If accepted as an "established truth" that war between separate parts was probable if the Union were dismembered, such wars between the states would occasion much greater distress than in countries that maintained regular standing armies. Such armies, though dangerous to liberty and economy, had the advantage of rendering sudden conquest impractical and of preventing that rapid desolation which once marked the course of war. The art of fortification had contributed to the same end. Because of their mistrust, the states would delay in setting up regular military establishments. In want of fortifications, the frontiers of one state would be open to another. The populous states, with little difficulty, would overrun their less populous neighbors.
But this condition would not long prevail. Wars and the constant threat of war always "compel nations the most attached to liberty, to resort for repose and security, to institutions, which have a tendency to destroy their civil and political rights. To be more safe they, at length, become willing to run the risk of being less free. The institutions alluded to are STANDING ARMIES, and the correspondent appendages of military establishments." Circumstances would compel the several confederacies at the same time to strengthen the executive arm of government, which would give their constitutions "a progressive direction towards monarchy. It is of the nature of war to increase the executive at the expense of the legislative authority."

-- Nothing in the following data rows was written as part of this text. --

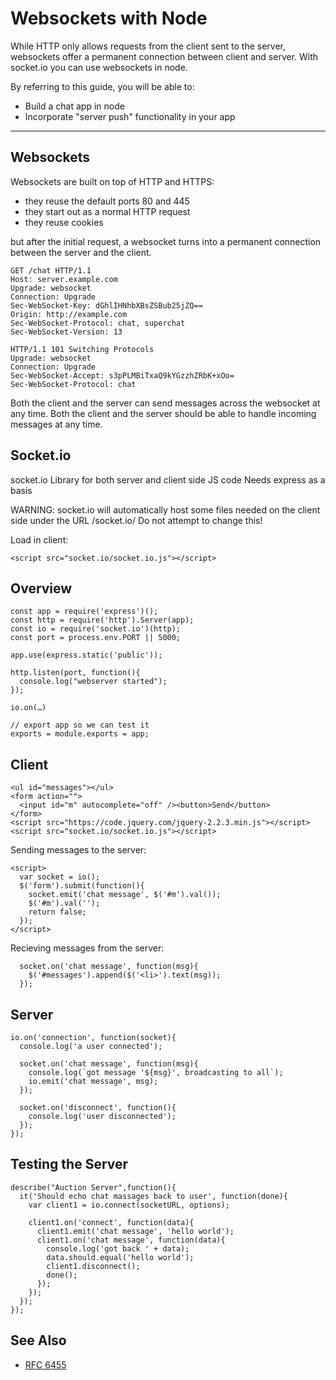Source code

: Websockets with Node
=========================

While HTTP only allows requests from the client sent to the server,
websockets offer a permanent connection between client and server.
With socket.io you can use websockets in node.

By referring to this guide, you will be able to:

* Build a chat app in node
* Incorporate "server push" functionality in your app


-------------------------------------------------------------

Websockets
-------

Websockets are built on top of HTTP and HTTPS:

* they reuse the default ports 80 and 445
* they start out as a normal HTTP request
* they reuse cookies

but after the initial request, a websocket turns into
a permanent connection between the server and the client.


```
GET /chat HTTP/1.1
Host: server.example.com
Upgrade: websocket
Connection: Upgrade
Sec-WebSocket-Key: dGhlIHNhbXBsZSBub25jZQ==
Origin: http://example.com
Sec-WebSocket-Protocol: chat, superchat
Sec-WebSocket-Version: 13

HTTP/1.1 101 Switching Protocols
Upgrade: websocket
Connection: Upgrade
Sec-WebSocket-Accept: s3pPLMBiTxaQ9kYGzzhZRbK+xOo=
Sec-WebSocket-Protocol: chat 
```

Both the client and the server can send messages across
the websocket at any time.  Both the client and the
server should be able to handle incoming messages at any time.


Socket.io
----

socket.io
Library for both server and client side JS code
Needs express as a basis

WARNING: 
socket.io will automatically host some files needed on the client side under the URL /socket.io/  Do not attempt to change this!


Load in client:

```
<script src="socket.io/socket.io.js"></script>
```


## Overview


```
const app = require('express')();
const http = require('http').Server(app);
const io = require('socket.io')(http);
const port = process.env.PORT || 5000;

app.use(express.static('public'));

http.listen(port, function(){
  console.log("webserver started");
});

io.on(…)

// export app so we can test it
exports = module.exports = app;

```

## Client

```
<ul id="messages"></ul>
<form action="">
  <input id="m" autocomplete="off" /><button>Send</button>
</form>
<script src="https://code.jquery.com/jquery-2.2.3.min.js"></script>
<script src="socket.io/socket.io.js"></script>
```

Sending messages to the server:

```
<script>
  var socket = io();
  $('form').submit(function(){
    socket.emit('chat message', $('#m').val());
    $('#m').val('');
    return false;
  });
</script>
```

Recieving messages from the server:

```
  socket.on('chat message', function(msg){
    $('#messages').append($('<li>').text(msg));
  });
```





## Server

```
io.on('connection', function(socket){
  console.log('a user connected');

  socket.on('chat message', function(msg){
    console.log(`got message '${msg}', broadcasting to all`);
    io.emit('chat message', msg);
  });

  socket.on('disconnect', function(){
    console.log('user disconnected');
  });
});
```

## Testing the Server

```
describe("Auction Server",function(){
  it('Should echo chat massages back to user', function(done){
    var client1 = io.connect(socketURL, options);

    client1.on('connect', function(data){
      client1.emit('chat message', 'hello world');
      client1.on('chat message', function(data){
        console.log('got back ' + data);
        data.should.equal('hello world');
        client1.disconnect();
        done();
      });
    });
  });
});

```






See Also
-----

* [RFC 6455](https://tools.ietf.org/html/rfc6455)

In countries requiring standing armies, the continual need for military services "enhances the importance of the soldier, and proportionably degrades the condition of the citizen. The military state becomes elevated above the civil. . . . and by degrees the people are brought to consider the soldiery not only as their protectors, but as their supervisors."
Great Britain was an example of a country that, being insular and protected by a strong navy, had found no need to maintain a large standing army within the kingdom. To this, in large measure, could be attributed the liberty that Britons had long enjoyed.
If the American union were preserved, it would enjoy something of Britain's "insulated situation." Europe was far away. Her colonies in the New World were too weak to be a menace. Extensive military establishments, therefore, would not be needed for American security, but only if the nation stood united under a strong central government.
Having demonstrated to his own satisfaction the "established truth" that if the union were dismembered, war between the separate parts was "probable," Hamilton sagely observed that the constant threat of war always compels nations, even those most attached to liberty, to seek security in institutions having a tendency to destroy their civil and political rights — such institutions being "STANDING ARMIES, and the correspondent appendages of military establishments."
Such armies were a standing threat to the liberties of the people, elevating the soldier over the civilian. They tended to strengthen the executive arm of government so that it moved in a "progressive direction towards monarchy . . . at the expense of the legislative authority."
Britons had long enjoyed a large measure of civil liberties, and Hamilton was partly right in attributing this to the fact that Britain, being insular and protected by a strong navy, had not found it necessary to keep a large standing army. Americans enjoyed a somewhat similar "insulated situation." If the union were preserved and had a strong volunteer militia under a national commander-in-chief, the country would have no need of a standing army and extensive military establishments. This would save vast sums of money better spent on more productive things than killing and being killed.